Records drawn from a dataset
────
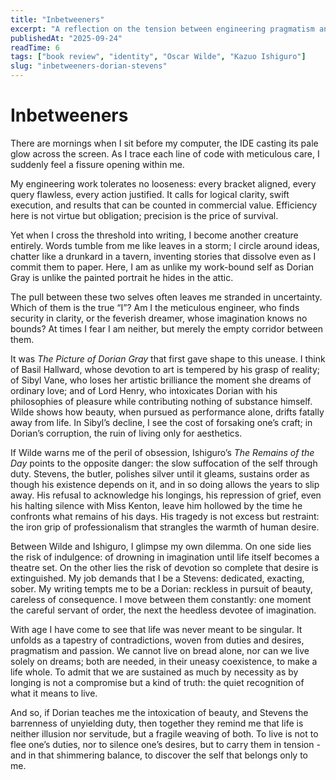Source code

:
 ```yaml
---
title: "Inbetweeners"
excerpt: "A reflection on the tension between engineering pragmatism and artistic longing, through the lens of Oscar Wilde’s 'The Picture of Dorian Gray' and Kazuo Ishiguro’s 'The Remains of the Day'."
publishedAt: "2025-09-24"
readTime: 6
tags: ["book review", "identity", "Oscar Wilde", "Kazuo Ishiguro"]
slug: "inbetweeners-dorian-stevens"
---
```


# Inbetweeners

There are mornings when I sit before my computer, the IDE casting its pale glow across the screen. As I trace each line of code with meticulous care, I suddenly feel a fissure opening within me.  

My engineering work tolerates no looseness: every bracket aligned, every query flawless, every action justified. It calls for logical clarity, swift execution, and results that can be counted in commercial value. Efficiency here is not virtue but obligation; precision is the price of survival.  

Yet when I cross the threshold into writing, I become another creature entirely. Words tumble from me like leaves in a storm; I circle around ideas, chatter like a drunkard in a tavern, inventing stories that dissolve even as I commit them to paper. Here, I am as unlike my work-bound self as Dorian Gray is unlike the painted portrait he hides in the attic.   

The pull between these two selves often leaves me stranded in uncertainty. Which of them is the true “I”? Am I the meticulous engineer, who finds security in clarity, or the feverish dreamer, whose imagination knows no bounds? At times I fear I am neither, but merely the empty corridor between them.  

It was *The Picture of Dorian Gray* that first gave shape to this unease. I think of Basil Hallward, whose devotion to art is tempered by his grasp of reality; of Sibyl Vane, who loses her artistic brilliance the moment she dreams of ordinary love; and of Lord Henry, who intoxicates Dorian with his philosophies of pleasure while contributing nothing of substance himself. Wilde shows how beauty, when pursued as performance alone, drifts fatally away from life. In Sibyl’s decline, I see the cost of forsaking one’s craft; in Dorian’s corruption, the ruin of living only for aesthetics.  

If Wilde warns me of the peril of obsession, Ishiguro’s *The Remains of the Day* points to the opposite danger: the slow suffocation of the self through duty. Stevens, the butler, polishes silver until it gleams, sustains order as though his existence depends on it, and in so doing allows the years to slip away. His refusal to acknowledge his longings, his repression of grief, even his halting silence with Miss Kenton, leave him hollowed by the time he confronts what remains of his days. His tragedy is not excess but restraint: the iron grip of professionalism that strangles the warmth of human desire.  

Between Wilde and Ishiguro, I glimpse my own dilemma. On one side lies the risk of indulgence: of drowning in imagination until life itself becomes a theatre set. On the other lies the risk of devotion so complete that desire is extinguished. My job demands that I be a Stevens: dedicated, exacting, sober. My writing tempts me to be a Dorian: reckless in pursuit of beauty, careless of consequence. I move between them constantly: one moment the careful servant of order, the next the heedless devotee of imagination.  

With age I have come to see that life was never meant to be singular. It unfolds as a tapestry of contradictions, woven from duties and desires, pragmatism and passion. We cannot live on bread alone, nor can we live solely on dreams; both are needed, in their uneasy coexistence, to make a life whole. To admit that we are sustained as much by necessity as by longing is not a compromise but a kind of truth: the quiet recognition of what it means to live.  

And so, if Dorian teaches me the intoxication of beauty, and Stevens the barrenness of unyielding duty, then together they remind me that life is neither illusion nor servitude, but a fragile weaving of both. To live is not to flee one’s duties, nor to silence one’s desires, but to carry them in tension - and in that shimmering balance, to discover the self that belongs only to me.  
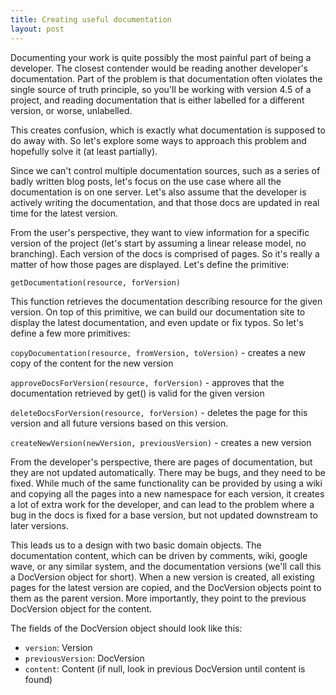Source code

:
 ```yaml
---
title: Creating useful documentation
layout: post
---
```

Documenting your work is quite possibly the most painful part of being a developer. The closest contender would be reading another developer's documentation. Part of the problem is that documentation often violates the single source of truth principle, so you'll be working with version 4.5 of a project, and reading documentation that is either labelled for a different version, or worse, unlabelled.

This creates confusion, which is exactly what documentation is supposed to do away with. So let's explore some ways to approach this problem and hopefully solve it (at least partially).

Since we can't control multiple documentation sources, such as a series of badly written blog posts, let's focus on the use case where all the documentation is on one server. Let's also assume that the developer is actively writing the documentation, and that those docs are updated in real time for the latest version.

From the user's perspective, they want to view information for a specific version of the project (let's start by assuming a linear release model, no branching). Each version of the docs is comprised of pages. So it's really a matter of how those pages are displayed. Let's define the primitive:

`getDocumentation(resource, forVersion)`

This function retrieves the documentation describing resource for the given version. On top of this primitive, we can build our documentation site to display the latest documentation, and even update or fix typos. So let's define a few more primitives:

`copyDocumentation(resource, fromVersion, toVersion)` - creates a new copy of the content for the new version

`approveDocsForVersion(resource, forVersion)` - approves that the documentation retrieved by get() is valid for the given version

`deleteDocsForVersion(resource, forVersion)` - deletes the page for this version and all future versions based on this version.

`createNewVersion(newVersion, previousVersion)` - creates a new version

From the developer's perspective, there are pages of documentation, but they are not updated automatically. There may be bugs, and they need to be fixed. While much of the same functionality can be provided by using a wiki and copying all the pages into a new namespace for each version, it creates a lot of extra work for the developer, and can lead to the problem where a bug in the docs is fixed for a base version, but not updated downstream to later versions.

This leads us to a design with two basic domain objects. The documentation content, which can be driven by comments, wiki, google wave, or any similar system, and the documentation versions (we'll call this a DocVersion object for short). When a new version is created, all existing pages for the latest version are copied, and the DocVersion objects point to them as the parent version. More importantly, they point to the previous DocVersion object for the content.

The fields of the DocVersion object should look like this:

-  `version`: Version
-  `previousVersion`: DocVersion
-  `content`: Content (if null, look in previous DocVersion until content is found)
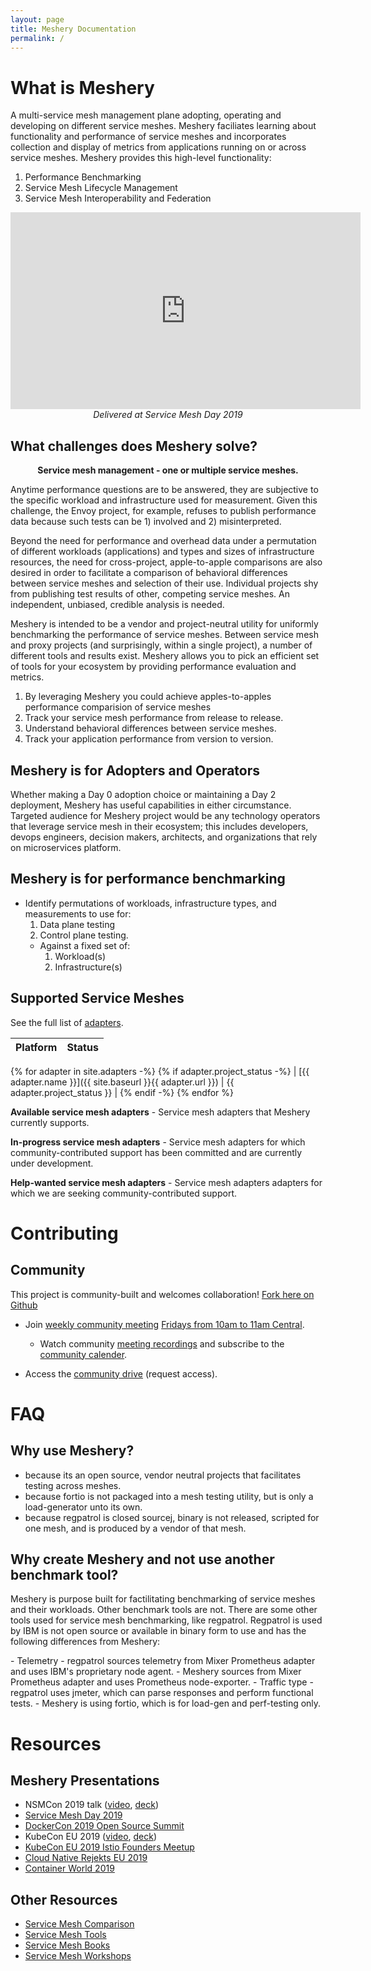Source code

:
```yaml
---
layout: page
title: Meshery Documentation
permalink: /
---
```

# What is Meshery 
A multi-service mesh management plane adopting, operating and developing on different service meshes. 
Meshery faciliates learning about functionality and performance of service meshes and incorporates collection and display of metrics from applications running on or across service meshes. 
Meshery provides this high-level functionality: 

1. Performance Benchmarking
1. Service Mesh Lifecycle Management
1. Service Mesh Interoperability and Federation

<div style="text-align:center;">
<iframe width="560" height="315" src="https://www.youtube.com/embed/CFj1O_uyhhs" frameborder="0" allow="accelerometer; autoplay; encrypted-media; gyroscope; picture-in-picture" allowfullscreen></iframe><br /><i>Delivered at Service Mesh Day 2019</i></div>

## What challenges does Meshery solve? 
<p style="text-align:center;"><b>Service mesh management - one or multiple service meshes.</b><br /></p>

<p style="margin-bottom:1em; margin-top:1em;">Anytime performance questions are to be answered, they are subjective to the specific workload and infrastructure used for measurement. Given this challenge, the Envoy project, for example, refuses to publish performance data because such tests can be 1) involved and 2) misinterpreted.</p>


<p style="margin-bottom:1em; margin-top:1em;">Beyond the need for performance and overhead data under a permutation of different workloads (applications) and types and sizes of infrastructure resources, the need for cross-project, apple-to-apple comparisons are also desired in order to facilitate a comparison of behavioral differences between service meshes and selection of their use. Individual projects shy from publishing test results of other, competing service meshes. An independent, unbiased, credible analysis is needed.<br /></p>

<p style="margin-bottom:1em; margin-top:1em;">Meshery is intended to be a vendor and project-neutral utility for uniformly benchmarking the performance of service meshes. Between service mesh and proxy projects (and surprisingly, within a single project), a number of different tools and results exist. Meshery allows you to pick an efficient set of tools for your ecosystem by providing performance evaluation and metrics.<br /></p>

1. By leveraging Meshery you could achieve apples-to-apples performance comparision of service meshes
1. Track your service mesh performance from release to release.
1. Understand behavioral differences between service meshes.
1. Track your application performance from version to version.

## Meshery is for Adopters and Operators
Whether making a Day 0 adoption choice or maintaining a Day 2 deployment, Meshery has useful capabilities in either circumstance. Targeted audience for Meshery project would be any technology operators that leverage service mesh in their ecosystem; this includes developers, devops engineers, decision makers, architects, and organizations that rely on microservices platform. 

## Meshery is for performance benchmarking
- Identify permutations of workloads, infrastructure types, and measurements to use for: 
    1. Data plane testing
    1. Control plane testing.
    - Against a fixed set of:
        1. Workload(s)
        1. Infrastructure(s)

## Supported Service Meshes
See the full list of [adapters](installation/adapters).

| Platform      | Status        |
| :------------ | :------------ |
{% for adapter in site.adapters -%}
{% if adapter.project_status -%}
| [{{ adapter.name }}]({{ site.baseurl }}{{ adapter.url }}) | {{ adapter.project_status }} |
{% endif -%}
{% endfor %}

**Available service mesh adapters** - Service mesh adapters that Meshery currently supports.

**In-progress service mesh adapters** - Service mesh adapters for which community-contributed support has been committed and are currently under development.

**Help-wanted service mesh adapters** - Service mesh adapters adapters for which we are seeking community-contributed support.

# Contributing

## Community
This project is community-built and welcomes collaboration! [Fork here on Github](https://github.com/layer5io/meshery)

* Join [weekly community meeting](https://docs.google.com/document/d/1c07UO9dS7_tFD-ClCWHIrEzRnzUJoFQ10EzfJTpS7FY/edit?usp=sharing) [Fridays from 10am to 11am Central](/assets/projects/meshery/Meshery-Community-Meeting.ics). 
  * Watch community [meeting recordings](https://www.youtube.com/playlist?list=PL3A-A6hPO2IMPPqVjuzgqNU5xwnFFn3n0) and subscribe to the [community calender](https://bit.ly/2SbrRhe).

* Access the [community drive](https://drive.google.com/drive/u/4/folders/0ABH8aabN4WAKUk9PVA) (request access).

# FAQ 

## Why use Meshery?
* because its an open source, vendor neutral projects that facilitates testing across meshes.
* because fortio is not packaged into a mesh testing utility, but is only a load-generator unto its own.
* because regpatrol is closed sourcej, binary is not released, scripted for one mesh, and is produced by a vendor of that mesh.

## Why create Meshery and not use another benchmark tool?
<p style="margin-bottom:1em; margin-top:1em;">Meshery is purpose built for factilitating benchmarking of service meshes and their workloads. Other benchmark tools are not. There are some other tools used for service mesh benchmarking, like regpatrol. Regpatrol is used by IBM is not open source or available in binary form to use and has the following differences from Meshery:</p>
- Telemetry - regpatrol sources telemetry from Mixer Prometheus adapter and uses IBM's proprietary node agent.
- Meshery sources from Mixer Prometheus adapter and uses Prometheus node-exporter.
- Traffic type - regpatrol uses jmeter, which can parse responses and perform functional tests.
- Meshery is using fortio, which is for load-gen and perf-testing only.

# Resources

## Meshery Presentations
- NSMCon 2019 talk ([video](https://www.youtube.com/watch?v=4xKixsDTtdM), [deck](https://calcotestudios.com/talks/decks/slides-nsmcon-kubecon-na-2019-adopting-network-service-mesh-with-meshery.html))
- [Service Mesh Day 2019](https://youtu.be/CFj1O_uyhhs)
- [DockerCon 2019 Open Source Summit](https://www.docker.com/dockercon/2019-videos?watch=open-source-summit-service-mesh)
- KubeCon EU 2019 ([video](https://www.youtube.com/watch?v=LxP-yHrKL4M&list=PLYjO73_1efChX9NuRaU7WocTbgrfvCoPE), [deck](https://calcotestudios.com/talks/decks/slides-kubecon-eu-2019-service-meshes-at-what-cost.html))
- [KubeCon EU 2019 Istio Founders Meetup](https://calcotestudios.com/talks/decks/slides-istio-meetup-kubecon-eu-2019-istio-at-scale-large-and-small.html)
- [Cloud Native Rejekts EU 2019](https://calcotestudios.com/talks/decks/slides-cloud-native-rejekts-2019-evaluating-service-meshes.html)
- [Container World 2019](https://calcotestudios.com/talks/decks/slides-container-world-2019-service-meshes-but-at-what-cost.html)

## Other Resources
- [Service Mesh Comparison](https://layer5.io/landscape)
- [Service Mesh Tools](https://layer5.io/landscape#tools)
- [Service Mesh Books](https://layer5.io/books)
- [Service Mesh Workshops](https://layer5.io/workshops)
────
* **What you should do**
Up to and including the line containing "Yet when I cross", repeat every line from the start of the data, but none of the pictures.

* **Finished task**
Source code

:
 ```yaml
---
title: "Inbetweeners"
excerpt: "A reflection on the tension between engineering pragmatism and artistic longing, through the lens of Oscar Wilde’s 'The Picture of Dorian Gray' and Kazuo Ishiguro’s 'The Remains of the Day'."
publishedAt: "2025-09-24"
readTime: 6
tags: ["book review", "identity", "Oscar Wilde", "Kazuo Ishiguro"]
slug: "inbetweeners-dorian-stevens"
---
```


# Inbetweeners

There are mornings when I sit before my computer, the IDE casting its pale glow across the screen. As I trace each line of code with meticulous care, I suddenly feel a fissure opening within me.  

My engineering work tolerates no looseness: every bracket aligned, every query flawless, every action justified. It calls for logical clarity, swift execution, and results that can be counted in commercial value. Efficiency here is not virtue but obligation; precision is the price of survival.  

Yet when I cross the threshold into writing, I become another creature entirely. Words tumble from me like leaves in a storm; I circle around ideas, chatter like a drunkard in a tavern, inventing stories that dissolve even as I commit them to paper. Here, I am as unlike my work-bound self as Dorian Gray is unlike the painted portrait he hides in the attic.   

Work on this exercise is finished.